Prof. Dr. Nana Supriatna: Pendekatan PBM Sejarah Tidak Lagi Progres Melainkan Bisa Regres.
Guru Sejarah tidak hanya dituntut sadar teknologi
informasi tetapi juga harus mampu menjalankan PBM yang merdeka.
Abdullah Taruna
Revolusi Industri berbasis teknologi informasi generasi
4.0., telah menghadapkan para guru dengan era disrupsi, era di mana masa depan
dihadirkan pada masa kini.
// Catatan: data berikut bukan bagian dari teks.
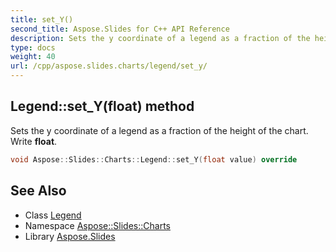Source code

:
 ```yaml
---
title: set_Y()
second_title: Aspose.Slides for C++ API Reference
description: Sets the y coordinate of a legend as a fraction of the height of the chart. Write float.
type: docs
weight: 40
url: /cpp/aspose.slides.charts/legend/set_y/
---
```

## Legend::set_Y(float) method


Sets the y coordinate of a legend as a fraction of the height of the chart. Write **float**.

```cpp
void Aspose::Slides::Charts::Legend::set_Y(float value) override
```

## See Also

* Class [Legend](./)
* Namespace [Aspose::Slides::Charts](../)
* Library [Aspose.Slides](../../)
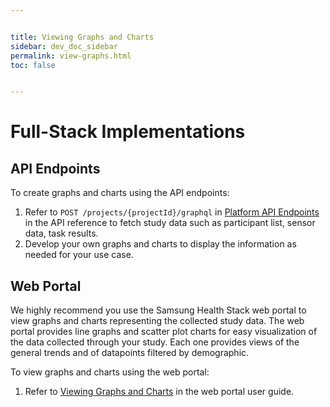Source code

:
 ```yaml
---


title: Viewing Graphs and Charts
sidebar: dev_doc_sidebar
permalink: view-graphs.html
toc: false


---
```




# Full-Stack Implementations

## API Endpoints

To create graphs and charts using the API endpoints:

1. Refer to `POST /projects/{projectId}/graphql` in [Platform API Endpoints](../all-endpoints/platform-api-endpoints.md) in the API reference to fetch study data such as participant list, sensor data, task results.
2. Develop your own graphs and charts to display the information as needed for your use case.

## Web Portal

We highly recommend you use the Samsung Health Stack web portal to view graphs and charts representing the collected study data. The web portal provides line graphs and scatter plot charts for easy visualization of the data collected through your study. Each one provides views of the general trends and of datapoints filtered by demographic.

To view graphs and charts using the web portal:

1. Refer to [Viewing Graphs and Charts](../../../../portal-guide/results-analysis/viewing-graphs.md) in the web portal user guide.
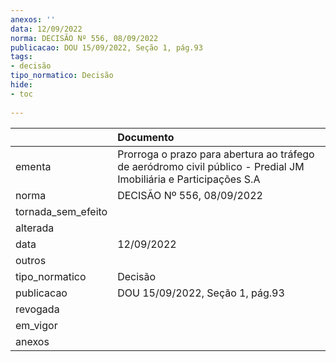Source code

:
 ```yaml
---
anexos: ''
data: 12/09/2022
norma: DECISÃO Nº 556, 08/09/2022
publicacao: DOU 15/09/2022, Seção 1, pág.93
tags:
- decisão
tipo_normatico: Decisão
hide: 
- toc 
 
---
```


|                    | Documento                                                                                                          |
|:-------------------|:-------------------------------------------------------------------------------------------------------------------|
| ementa             | Prorroga o prazo para abertura ao tráfego de aeródromo civil público -  Predial JM Imobiliária e Participações S.A |
| norma              | DECISÃO Nº 556, 08/09/2022                                                                                         |
| tornada_sem_efeito |                                                                                                                    |
| alterada           |                                                                                                                    |
| data               | 12/09/2022                                                                                                         |
| outros             |                                                                                                                    |
| tipo_normatico     | Decisão                                                                                                            |
| publicacao         | DOU 15/09/2022, Seção 1, pág.93                                                                                    |
| revogada           |                                                                                                                    |
| em_vigor           |                                                                                                                    |
| anexos             |                                                                                                                    |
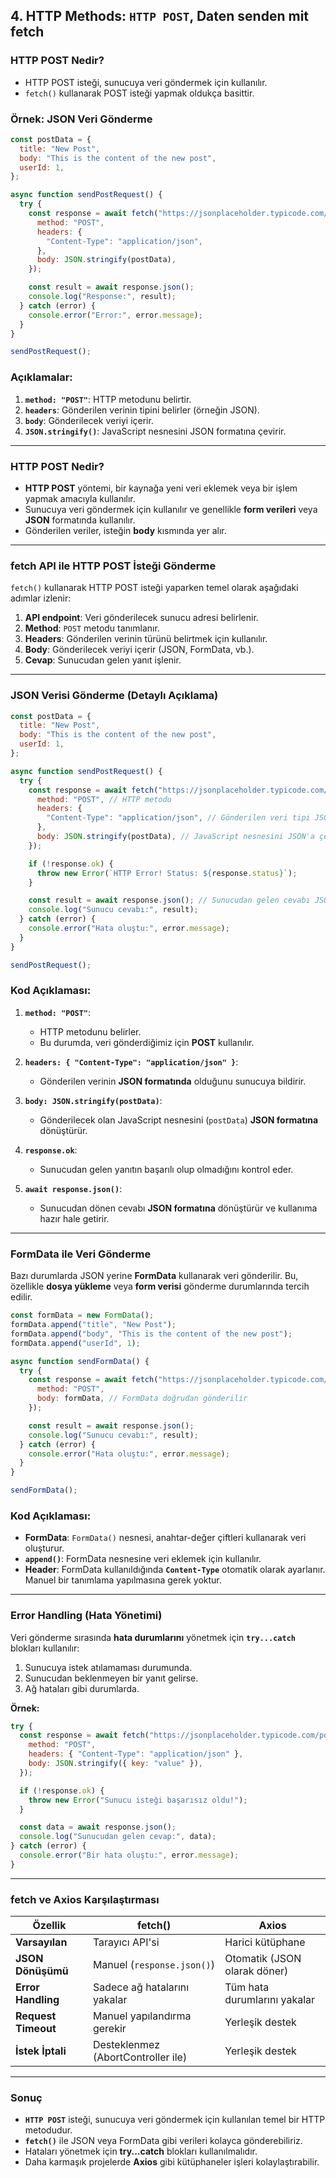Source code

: ## **4. HTTP Methods: `HTTP POST`, Daten senden mit fetch**

### **HTTP POST Nedir?**
- HTTP POST isteği, sunucuya veri göndermek için kullanılır.
- `fetch()` kullanarak POST isteği yapmak oldukça basittir.

### **Örnek: JSON Veri Gönderme**
```javascript
const postData = {
  title: "New Post",
  body: "This is the content of the new post",
  userId: 1,
};

async function sendPostRequest() {
  try {
    const response = await fetch("https://jsonplaceholder.typicode.com/posts", {
      method: "POST",
      headers: {
        "Content-Type": "application/json",
      },
      body: JSON.stringify(postData),
    });

    const result = await response.json();
    console.log("Response:", result);
  } catch (error) {
    console.error("Error:", error.message);
  }
}

sendPostRequest();
```

### **Açıklamalar:**
1. **`method: "POST"`**: HTTP metodunu belirtir.
2. **`headers`**: Gönderilen verinin tipini belirler (örneğin JSON).
3. **`body`**: Gönderilecek veriyi içerir.
4. **`JSON.stringify()`**: JavaScript nesnesini JSON formatına çevirir.

---

### **HTTP POST Nedir?**
- **HTTP POST** yöntemi, bir kaynağa yeni veri eklemek veya bir işlem yapmak amacıyla kullanılır.
- Sunucuya veri göndermek için kullanılır ve genellikle **form verileri** veya **JSON** formatında kullanılır.
- Gönderilen veriler, isteğin **body** kısmında yer alır.

---

### **fetch API ile HTTP POST İsteği Gönderme**

`fetch()` kullanarak HTTP POST isteği yaparken temel olarak aşağıdaki adımlar izlenir:

1. **API endpoint**: Veri gönderilecek sunucu adresi belirlenir.
2. **Method**: `POST` metodu tanımlanır.
3. **Headers**: Gönderilen verinin türünü belirtmek için kullanılır.
4. **Body**: Gönderilecek veriyi içerir (JSON, FormData, vb.).
5. **Cevap**: Sunucudan gelen yanıt işlenir.

---

### **JSON Verisi Gönderme (Detaylı Açıklama)**

```javascript
const postData = {
  title: "New Post",
  body: "This is the content of the new post",
  userId: 1,
};

async function sendPostRequest() {
  try {
    const response = await fetch("https://jsonplaceholder.typicode.com/posts", {
      method: "POST", // HTTP metodu
      headers: {
        "Content-Type": "application/json", // Gönderilen veri tipi JSON
      },
      body: JSON.stringify(postData), // JavaScript nesnesini JSON'a çevir
    });

    if (!response.ok) {
      throw new Error(`HTTP Error! Status: ${response.status}`);
    }

    const result = await response.json(); // Sunucudan gelen cevabı JSON formatında al
    console.log("Sunucu cevabı:", result);
  } catch (error) {
    console.error("Hata oluştu:", error.message);
  }
}

sendPostRequest();
```

### **Kod Açıklaması:**
1. **`method: "POST"`**:
   - HTTP metodunu belirler.
   - Bu durumda, veri gönderdiğimiz için **POST** kullanılır.

2. **`headers: { "Content-Type": "application/json" }`**:
   - Gönderilen verinin **JSON formatında** olduğunu sunucuya bildirir.

3. **`body: JSON.stringify(postData)`**:
   - Gönderilecek olan JavaScript nesnesini (`postData`) **JSON formatına** dönüştürür.

4. **`response.ok`**:
   - Sunucudan gelen yanıtın başarılı olup olmadığını kontrol eder.

5. **`await response.json()`**:
   - Sunucudan dönen cevabı **JSON formatına** dönüştürür ve kullanıma hazır hale getirir.

---

### **FormData ile Veri Gönderme**

Bazı durumlarda JSON yerine **FormData** kullanarak veri gönderilir. Bu, özellikle **dosya yükleme** veya **form verisi** gönderme durumlarında tercih edilir.

```javascript
const formData = new FormData();
formData.append("title", "New Post");
formData.append("body", "This is the content of the new post");
formData.append("userId", 1);

async function sendFormData() {
  try {
    const response = await fetch("https://jsonplaceholder.typicode.com/posts", {
      method: "POST",
      body: formData, // FormData doğrudan gönderilir
    });

    const result = await response.json();
    console.log("Sunucu cevabı:", result);
  } catch (error) {
    console.error("Hata oluştu:", error.message);
  }
}

sendFormData();
```

### **Kod Açıklaması:**
- **FormData**: `FormData()` nesnesi, anahtar-değer çiftleri kullanarak veri oluşturur.
- **`append()`**: FormData nesnesine veri eklemek için kullanılır.
- **Header**: FormData kullanıldığında **`Content-Type`** otomatik olarak ayarlanır. Manuel bir tanımlama yapılmasına gerek yoktur.

---

### **Error Handling (Hata Yönetimi)**

Veri gönderme sırasında **hata durumlarını** yönetmek için **`try...catch`** blokları kullanılır:

1. Sunucuya istek atılamaması durumunda.
2. Sunucudan beklenmeyen bir yanıt gelirse.
3. Ağ hataları gibi durumlarda.

**Örnek:**

```javascript
try {
  const response = await fetch("https://jsonplaceholder.typicode.com/posts", {
    method: "POST",
    headers: { "Content-Type": "application/json" },
    body: JSON.stringify({ key: "value" }),
  });

  if (!response.ok) {
    throw new Error("Sunucu isteği başarısız oldu!");
  }

  const data = await response.json();
  console.log("Sunucudan gelen cevap:", data);
} catch (error) {
  console.error("Bir hata oluştu:", error.message);
}
```

---

### **fetch ve Axios Karşılaştırması**

| **Özellik**            | **fetch()**                         | **Axios**                              |
|-------------------------|------------------------------------|----------------------------------------|
| **Varsayılan**          | Tarayıcı API'si                    | Harici kütüphane                       |
| **JSON Dönüşümü**       | Manuel (`response.json()`)         | Otomatik (JSON olarak döner)           |
| **Error Handling**      | Sadece ağ hatalarını yakalar       | Tüm hata durumlarını yakalar           |
| **Request Timeout**     | Manuel yapılandırma gerekir        | Yerleşik destek                        |
| **İstek İptali**        | Desteklenmez (AbortController ile) | Yerleşik destek                        |

---

### **Sonuç**

- **`HTTP POST`** isteği, sunucuya veri göndermek için kullanılan temel bir HTTP metodudur.
- **`fetch()`** ile JSON veya FormData gibi verileri kolayca gönderebiliriz.
- Hataları yönetmek için **try...catch** blokları kullanılmalıdır.
- Daha karmaşık projelerde **Axios** gibi kütüphaneler işleri kolaylaştırabilir.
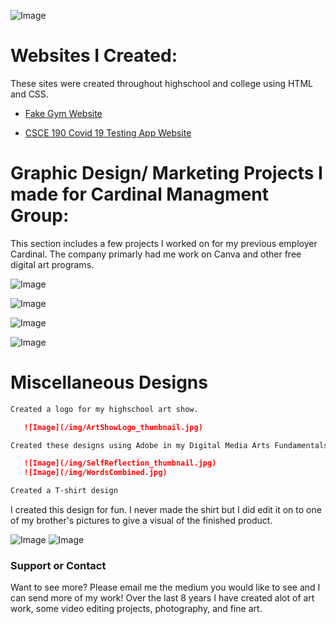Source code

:![Image](/img/SavannaShaver_LinkedIn_Banner.png)

# Websites I Created:  

These sites were created throughout highschool and college using HTML and CSS.


- [Fake Gym Website](https://artsyone.github.io/meldorsgym/index.html)

- [CSCE 190 Covid 19 Testing App Website](https://SavannaShaver.github.io)


# Graphic Design/ Marketing Projects I made for Cardinal Managment Group:

This section includes a few projects I worked on for my previous employer Cardinal. The company primarly had me work on Canva and other free digital art programs.

![Image](/img/WeAreHiring_thumbnail.jpg)

![Image](/img/DoorClosingAd_thumbnail.jpg)

![Image](/img/Poster-AD-Redtail_thumbnail.jpg)

![Image](/img/snapchatFilterRedtail_thumbnail.jpg)


# Miscellaneous Designs

```markdown
Created a logo for my highschool art show.

   ![Image](/img/ArtShowLogo_thumbnail.jpg)

```

```markdown
Created these designs using Adobe in my Digital Media Arts Fundamentals course. 

   ![Image](/img/SelfReflection_thumbnail.jpg)
   ![Image](/img/WordsCombined.jpg)  
```

```markdown
Created a T-shirt design
```
I created this design for fun. I never made the shirt but I did edit it on to one of my brother's pictures to give a visual of the finished product.

![Image](/img/AnatomyPaint.jpg)
![Image](/img/TshirtDesign.jpg)


### Support or Contact

Want to see more? Please email me the medium you would like to see and I can send more of my work! Over the last 8 years I have created alot of art work, some video editing projects, photography, and fine art.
Zaman serba mutakhir itu tentu menuntut adaptasi
para guru sesuai tantangan zamannya. Para pendidik tidak boleh ketinggalan
informasi tentang perkembangan konteks bidang keilmuannya, dan cara berpikir
para muridnya yang dibentuk oleh kecanggihan teknologi informasi.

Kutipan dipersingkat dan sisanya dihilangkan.